*Goal of the exercise*
Check every line of the records below for the string "nameraných", then report only how many lines have it.
+---+
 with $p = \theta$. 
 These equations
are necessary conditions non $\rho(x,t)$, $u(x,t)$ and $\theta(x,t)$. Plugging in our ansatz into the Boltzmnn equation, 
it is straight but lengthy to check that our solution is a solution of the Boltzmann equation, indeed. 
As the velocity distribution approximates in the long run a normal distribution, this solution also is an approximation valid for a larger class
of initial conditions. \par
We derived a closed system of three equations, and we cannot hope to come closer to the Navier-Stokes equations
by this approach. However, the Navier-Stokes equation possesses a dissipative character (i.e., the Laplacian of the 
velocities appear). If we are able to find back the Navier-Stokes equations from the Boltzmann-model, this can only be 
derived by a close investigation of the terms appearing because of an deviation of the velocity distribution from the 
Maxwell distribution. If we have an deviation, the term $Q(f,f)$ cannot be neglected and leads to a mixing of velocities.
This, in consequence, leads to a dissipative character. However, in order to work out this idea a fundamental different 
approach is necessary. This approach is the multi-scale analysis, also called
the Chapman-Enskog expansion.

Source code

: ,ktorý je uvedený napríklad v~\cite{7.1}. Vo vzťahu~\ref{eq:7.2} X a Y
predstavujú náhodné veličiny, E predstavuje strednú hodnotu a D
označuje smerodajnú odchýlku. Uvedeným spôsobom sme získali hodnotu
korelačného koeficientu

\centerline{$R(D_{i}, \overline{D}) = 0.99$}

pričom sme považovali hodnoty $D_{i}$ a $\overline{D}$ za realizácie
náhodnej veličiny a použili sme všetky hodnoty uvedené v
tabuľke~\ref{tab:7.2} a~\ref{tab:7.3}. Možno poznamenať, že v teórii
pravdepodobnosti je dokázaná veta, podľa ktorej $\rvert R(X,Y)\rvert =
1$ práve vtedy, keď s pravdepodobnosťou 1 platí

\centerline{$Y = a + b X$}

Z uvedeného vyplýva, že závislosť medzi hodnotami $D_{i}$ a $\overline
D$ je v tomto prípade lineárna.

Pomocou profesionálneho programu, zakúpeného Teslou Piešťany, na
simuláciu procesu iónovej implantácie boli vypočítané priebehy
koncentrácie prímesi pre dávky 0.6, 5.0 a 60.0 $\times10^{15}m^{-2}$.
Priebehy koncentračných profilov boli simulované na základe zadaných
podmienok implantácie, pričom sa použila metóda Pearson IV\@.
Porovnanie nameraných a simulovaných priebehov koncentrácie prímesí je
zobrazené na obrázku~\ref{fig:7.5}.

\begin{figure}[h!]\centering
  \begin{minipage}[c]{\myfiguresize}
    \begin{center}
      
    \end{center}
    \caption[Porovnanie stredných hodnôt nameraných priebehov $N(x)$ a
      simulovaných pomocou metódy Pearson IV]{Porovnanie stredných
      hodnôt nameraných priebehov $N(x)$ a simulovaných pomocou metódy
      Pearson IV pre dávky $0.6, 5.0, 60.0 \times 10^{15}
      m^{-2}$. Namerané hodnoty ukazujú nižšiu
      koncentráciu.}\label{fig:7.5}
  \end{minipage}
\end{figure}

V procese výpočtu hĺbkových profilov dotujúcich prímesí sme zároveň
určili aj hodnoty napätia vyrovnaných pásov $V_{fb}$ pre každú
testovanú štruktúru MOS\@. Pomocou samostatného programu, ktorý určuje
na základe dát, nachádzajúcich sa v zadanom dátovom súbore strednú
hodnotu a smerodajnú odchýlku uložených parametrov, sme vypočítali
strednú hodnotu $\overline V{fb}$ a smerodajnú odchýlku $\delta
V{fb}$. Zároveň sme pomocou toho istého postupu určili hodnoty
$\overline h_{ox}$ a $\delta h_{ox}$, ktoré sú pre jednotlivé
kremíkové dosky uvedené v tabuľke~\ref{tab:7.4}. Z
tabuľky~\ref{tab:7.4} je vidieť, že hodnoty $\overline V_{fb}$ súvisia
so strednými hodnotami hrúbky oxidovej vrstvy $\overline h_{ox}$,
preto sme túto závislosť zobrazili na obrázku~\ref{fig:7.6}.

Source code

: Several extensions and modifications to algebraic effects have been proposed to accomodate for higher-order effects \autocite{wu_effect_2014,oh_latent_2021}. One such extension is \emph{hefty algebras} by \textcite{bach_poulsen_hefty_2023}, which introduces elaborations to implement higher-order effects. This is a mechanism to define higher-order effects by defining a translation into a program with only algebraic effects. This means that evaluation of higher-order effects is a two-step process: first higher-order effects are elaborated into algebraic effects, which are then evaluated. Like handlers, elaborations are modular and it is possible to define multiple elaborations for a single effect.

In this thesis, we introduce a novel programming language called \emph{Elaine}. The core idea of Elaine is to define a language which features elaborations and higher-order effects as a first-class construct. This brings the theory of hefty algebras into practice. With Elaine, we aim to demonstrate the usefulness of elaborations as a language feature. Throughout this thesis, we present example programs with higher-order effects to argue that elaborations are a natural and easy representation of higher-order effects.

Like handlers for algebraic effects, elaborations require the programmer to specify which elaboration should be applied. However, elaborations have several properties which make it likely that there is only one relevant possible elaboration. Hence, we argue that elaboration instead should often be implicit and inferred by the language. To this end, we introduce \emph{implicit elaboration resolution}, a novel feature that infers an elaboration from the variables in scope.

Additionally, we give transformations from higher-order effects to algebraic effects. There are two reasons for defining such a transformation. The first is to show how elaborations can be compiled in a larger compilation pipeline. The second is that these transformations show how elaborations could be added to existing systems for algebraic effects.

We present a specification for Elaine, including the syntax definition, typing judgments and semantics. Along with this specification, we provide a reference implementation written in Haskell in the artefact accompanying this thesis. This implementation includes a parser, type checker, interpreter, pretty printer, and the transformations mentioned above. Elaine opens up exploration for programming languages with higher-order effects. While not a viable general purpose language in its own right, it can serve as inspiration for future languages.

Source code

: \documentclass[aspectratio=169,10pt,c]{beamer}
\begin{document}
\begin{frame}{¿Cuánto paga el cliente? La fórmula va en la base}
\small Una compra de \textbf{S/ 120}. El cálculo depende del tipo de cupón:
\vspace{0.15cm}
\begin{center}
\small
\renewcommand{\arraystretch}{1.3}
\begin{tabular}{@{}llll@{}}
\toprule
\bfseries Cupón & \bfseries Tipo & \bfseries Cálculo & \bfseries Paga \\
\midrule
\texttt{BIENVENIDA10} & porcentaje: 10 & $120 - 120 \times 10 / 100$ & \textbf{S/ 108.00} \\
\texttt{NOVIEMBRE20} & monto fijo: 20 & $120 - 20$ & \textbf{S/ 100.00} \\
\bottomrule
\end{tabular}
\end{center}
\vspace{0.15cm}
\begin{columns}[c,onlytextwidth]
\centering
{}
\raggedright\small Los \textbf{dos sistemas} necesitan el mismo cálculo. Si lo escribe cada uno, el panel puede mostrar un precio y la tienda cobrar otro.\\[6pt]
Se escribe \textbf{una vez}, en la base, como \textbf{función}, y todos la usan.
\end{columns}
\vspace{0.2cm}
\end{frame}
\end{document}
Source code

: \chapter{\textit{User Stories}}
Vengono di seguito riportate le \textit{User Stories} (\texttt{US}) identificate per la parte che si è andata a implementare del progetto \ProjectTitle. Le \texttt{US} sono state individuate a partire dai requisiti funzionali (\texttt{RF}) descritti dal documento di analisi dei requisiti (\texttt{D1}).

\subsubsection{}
+---+
*Task result*
3